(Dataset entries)
=== Begin Enclosure ===

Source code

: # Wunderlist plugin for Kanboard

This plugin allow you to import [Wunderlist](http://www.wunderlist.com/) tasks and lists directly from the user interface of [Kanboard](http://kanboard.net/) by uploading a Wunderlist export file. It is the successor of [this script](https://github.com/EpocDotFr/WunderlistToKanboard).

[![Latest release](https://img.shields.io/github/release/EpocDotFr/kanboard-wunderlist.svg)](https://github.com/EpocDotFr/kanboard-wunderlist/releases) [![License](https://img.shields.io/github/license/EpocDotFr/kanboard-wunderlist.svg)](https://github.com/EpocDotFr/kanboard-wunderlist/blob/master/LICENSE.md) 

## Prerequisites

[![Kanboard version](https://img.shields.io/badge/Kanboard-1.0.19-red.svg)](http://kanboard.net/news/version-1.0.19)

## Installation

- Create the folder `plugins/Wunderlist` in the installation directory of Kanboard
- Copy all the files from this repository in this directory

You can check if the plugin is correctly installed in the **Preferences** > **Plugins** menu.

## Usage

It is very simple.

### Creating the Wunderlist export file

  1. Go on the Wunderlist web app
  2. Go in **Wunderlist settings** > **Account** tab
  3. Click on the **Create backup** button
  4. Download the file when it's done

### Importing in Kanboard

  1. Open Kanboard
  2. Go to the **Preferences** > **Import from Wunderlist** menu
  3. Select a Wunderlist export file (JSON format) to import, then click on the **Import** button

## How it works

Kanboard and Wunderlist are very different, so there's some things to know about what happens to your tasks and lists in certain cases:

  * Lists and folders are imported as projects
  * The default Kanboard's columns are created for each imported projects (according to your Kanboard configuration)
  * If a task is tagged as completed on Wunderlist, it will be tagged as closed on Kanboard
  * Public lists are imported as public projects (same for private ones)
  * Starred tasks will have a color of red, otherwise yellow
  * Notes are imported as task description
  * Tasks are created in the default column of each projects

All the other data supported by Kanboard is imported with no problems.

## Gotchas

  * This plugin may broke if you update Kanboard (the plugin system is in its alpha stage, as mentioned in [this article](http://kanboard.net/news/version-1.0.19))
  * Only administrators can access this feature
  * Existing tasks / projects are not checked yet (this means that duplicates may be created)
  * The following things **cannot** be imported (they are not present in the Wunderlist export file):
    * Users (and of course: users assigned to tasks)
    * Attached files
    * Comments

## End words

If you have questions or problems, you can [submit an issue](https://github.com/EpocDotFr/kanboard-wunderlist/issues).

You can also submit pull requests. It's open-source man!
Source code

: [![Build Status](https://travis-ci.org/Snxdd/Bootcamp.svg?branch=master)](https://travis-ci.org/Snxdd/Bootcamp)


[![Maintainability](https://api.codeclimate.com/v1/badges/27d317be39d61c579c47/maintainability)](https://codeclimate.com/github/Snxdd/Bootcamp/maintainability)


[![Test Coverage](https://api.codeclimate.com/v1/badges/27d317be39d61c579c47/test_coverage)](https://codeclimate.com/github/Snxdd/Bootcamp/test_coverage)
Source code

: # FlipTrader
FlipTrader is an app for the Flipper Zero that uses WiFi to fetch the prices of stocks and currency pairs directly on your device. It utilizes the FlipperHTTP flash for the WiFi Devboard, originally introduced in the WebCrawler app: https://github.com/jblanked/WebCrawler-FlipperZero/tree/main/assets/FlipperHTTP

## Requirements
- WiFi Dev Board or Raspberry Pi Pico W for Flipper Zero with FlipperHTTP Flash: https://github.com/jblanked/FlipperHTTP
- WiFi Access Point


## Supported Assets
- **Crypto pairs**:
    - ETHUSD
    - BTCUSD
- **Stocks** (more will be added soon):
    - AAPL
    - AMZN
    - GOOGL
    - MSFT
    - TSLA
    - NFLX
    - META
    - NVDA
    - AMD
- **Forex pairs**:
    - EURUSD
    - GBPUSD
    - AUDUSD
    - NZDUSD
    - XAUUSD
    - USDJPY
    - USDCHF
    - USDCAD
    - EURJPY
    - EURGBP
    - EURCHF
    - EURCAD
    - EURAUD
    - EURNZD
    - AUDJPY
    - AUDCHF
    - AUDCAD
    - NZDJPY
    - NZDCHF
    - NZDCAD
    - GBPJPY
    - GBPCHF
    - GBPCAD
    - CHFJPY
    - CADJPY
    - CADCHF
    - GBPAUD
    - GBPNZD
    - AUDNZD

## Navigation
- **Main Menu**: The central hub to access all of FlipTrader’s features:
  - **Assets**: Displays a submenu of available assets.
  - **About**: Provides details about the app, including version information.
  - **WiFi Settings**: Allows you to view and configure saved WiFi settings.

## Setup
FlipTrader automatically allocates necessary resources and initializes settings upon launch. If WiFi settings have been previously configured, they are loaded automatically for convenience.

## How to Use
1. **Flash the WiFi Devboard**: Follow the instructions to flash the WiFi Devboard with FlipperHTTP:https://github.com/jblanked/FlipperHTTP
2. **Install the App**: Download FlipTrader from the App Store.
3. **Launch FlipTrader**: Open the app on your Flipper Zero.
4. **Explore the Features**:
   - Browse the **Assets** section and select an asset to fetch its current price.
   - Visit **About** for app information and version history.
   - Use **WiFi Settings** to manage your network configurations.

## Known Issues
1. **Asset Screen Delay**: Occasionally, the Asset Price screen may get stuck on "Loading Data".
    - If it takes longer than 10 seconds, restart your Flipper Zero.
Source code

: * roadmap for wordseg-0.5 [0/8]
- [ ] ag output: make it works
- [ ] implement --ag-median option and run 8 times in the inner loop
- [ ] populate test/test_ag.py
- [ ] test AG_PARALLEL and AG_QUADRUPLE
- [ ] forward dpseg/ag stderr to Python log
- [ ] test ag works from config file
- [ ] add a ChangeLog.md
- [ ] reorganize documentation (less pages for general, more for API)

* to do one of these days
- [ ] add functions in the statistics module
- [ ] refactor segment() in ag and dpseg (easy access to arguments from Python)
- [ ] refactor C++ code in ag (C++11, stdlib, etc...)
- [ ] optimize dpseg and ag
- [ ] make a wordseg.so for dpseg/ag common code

=== End Enclosure ===

Task item:
What you return must match the data line for line.

Exercise output:
Source code

: # Wunderlist plugin for Kanboard

This plugin allow you to import [Wunderlist](http://www.wunderlist.com/) tasks and lists directly from the user interface of [Kanboard](http://kanboard.net/) by uploading a Wunderlist export file. It is the successor of [this script](https://github.com/EpocDotFr/WunderlistToKanboard).

[![Latest release](https://img.shields.io/github/release/EpocDotFr/kanboard-wunderlist.svg)](https://github.com/EpocDotFr/kanboard-wunderlist/releases) [![License](https://img.shields.io/github/license/EpocDotFr/kanboard-wunderlist.svg)](https://github.com/EpocDotFr/kanboard-wunderlist/blob/master/LICENSE.md) 

## Prerequisites

[![Kanboard version](https://img.shields.io/badge/Kanboard-1.0.19-red.svg)](http://kanboard.net/news/version-1.0.19)

## Installation

- Create the folder `plugins/Wunderlist` in the installation directory of Kanboard
- Copy all the files from this repository in this directory

You can check if the plugin is correctly installed in the **Preferences** > **Plugins** menu.

## Usage

It is very simple.

### Creating the Wunderlist export file

  1. Go on the Wunderlist web app
  2. Go in **Wunderlist settings** > **Account** tab
  3. Click on the **Create backup** button
  4. Download the file when it's done

### Importing in Kanboard

  1. Open Kanboard
  2. Go to the **Preferences** > **Import from Wunderlist** menu
  3. Select a Wunderlist export file (JSON format) to import, then click on the **Import** button

## How it works

Kanboard and Wunderlist are very different, so there's some things to know about what happens to your tasks and lists in certain cases:

  * Lists and folders are imported as projects
  * The default Kanboard's columns are created for each imported projects (according to your Kanboard configuration)
  * If a task is tagged as completed on Wunderlist, it will be tagged as closed on Kanboard
  * Public lists are imported as public projects (same for private ones)
  * Starred tasks will have a color of red, otherwise yellow
  * Notes are imported as task description
  * Tasks are created in the default column of each projects

All the other data supported by Kanboard is imported with no problems.

## Gotchas

  * This plugin may broke if you update Kanboard (the plugin system is in its alpha stage, as mentioned in [this article](http://kanboard.net/news/version-1.0.19))
  * Only administrators can access this feature
  * Existing tasks / projects are not checked yet (this means that duplicates may be created)
  * The following things **cannot** be imported (they are not present in the Wunderlist export file):
    * Users (and of course: users assigned to tasks)
    * Attached files
    * Comments

## End words

If you have questions or problems, you can [submit an issue](https://github.com/EpocDotFr/kanboard-wunderlist/issues).

You can also submit pull requests. It's open-source man!
Source code

: [![Build Status](https://travis-ci.org/Snxdd/Bootcamp.svg?branch=master)](https://travis-ci.org/Snxdd/Bootcamp)


[![Maintainability](https://api.codeclimate.com/v1/badges/27d317be39d61c579c47/maintainability)](https://codeclimate.com/github/Snxdd/Bootcamp/maintainability)


[![Test Coverage](https://api.codeclimate.com/v1/badges/27d317be39d61c579c47/test_coverage)](https://codeclimate.com/github/Snxdd/Bootcamp/test_coverage)
Source code

: # FlipTrader
FlipTrader is an app for the Flipper Zero that uses WiFi to fetch the prices of stocks and currency pairs directly on your device. It utilizes the FlipperHTTP flash for the WiFi Devboard, originally introduced in the WebCrawler app: https://github.com/jblanked/WebCrawler-FlipperZero/tree/main/assets/FlipperHTTP

## Requirements
- WiFi Dev Board or Raspberry Pi Pico W for Flipper Zero with FlipperHTTP Flash: https://github.com/jblanked/FlipperHTTP
- WiFi Access Point


## Supported Assets
- **Crypto pairs**:
    - ETHUSD
    - BTCUSD
- **Stocks** (more will be added soon):
    - AAPL
    - AMZN
    - GOOGL
    - MSFT
    - TSLA
    - NFLX
    - META
    - NVDA
    - AMD
- **Forex pairs**:
    - EURUSD
    - GBPUSD
    - AUDUSD
    - NZDUSD
    - XAUUSD
    - USDJPY
    - USDCHF
    - USDCAD
    - EURJPY
    - EURGBP
    - EURCHF
    - EURCAD
    - EURAUD
    - EURNZD
    - AUDJPY
    - AUDCHF
    - AUDCAD
    - NZDJPY
    - NZDCHF
    - NZDCAD
    - GBPJPY
    - GBPCHF
    - GBPCAD
    - CHFJPY
    - CADJPY
    - CADCHF
    - GBPAUD
    - GBPNZD
    - AUDNZD

## Navigation
- **Main Menu**: The central hub to access all of FlipTrader’s features:
  - **Assets**: Displays a submenu of available assets.
  - **About**: Provides details about the app, including version information.
  - **WiFi Settings**: Allows you to view and configure saved WiFi settings.

## Setup
FlipTrader automatically allocates necessary resources and initializes settings upon launch. If WiFi settings have been previously configured, they are loaded automatically for convenience.

## How to Use
1. **Flash the WiFi Devboard**: Follow the instructions to flash the WiFi Devboard with FlipperHTTP:https://github.com/jblanked/FlipperHTTP
2. **Install the App**: Download FlipTrader from the App Store.
3. **Launch FlipTrader**: Open the app on your Flipper Zero.
4. **Explore the Features**:
   - Browse the **Assets** section and select an asset to fetch its current price.
   - Visit **About** for app information and version history.
   - Use **WiFi Settings** to manage your network configurations.

## Known Issues
1. **Asset Screen Delay**: Occasionally, the Asset Price screen may get stuck on "Loading Data".
    - If it takes longer than 10 seconds, restart your Flipper Zero.
Source code

: * roadmap for wordseg-0.5 [0/8]
- [ ] ag output: make it works
- [ ] implement --ag-median option and run 8 times in the inner loop
- [ ] populate test/test_ag.py
- [ ] test AG_PARALLEL and AG_QUADRUPLE
- [ ] forward dpseg/ag stderr to Python log
- [ ] test ag works from config file
- [ ] add a ChangeLog.md
- [ ] reorganize documentation (less pages for general, more for API)

* to do one of these days
- [ ] add functions in the statistics module
- [ ] refactor segment() in ag and dpseg (easy access to arguments from Python)
- [ ] refactor C++ code in ag (C++11, stdlib, etc...)
- [ ] optimize dpseg and ag
- [ ] make a wordseg.so for dpseg/ag common code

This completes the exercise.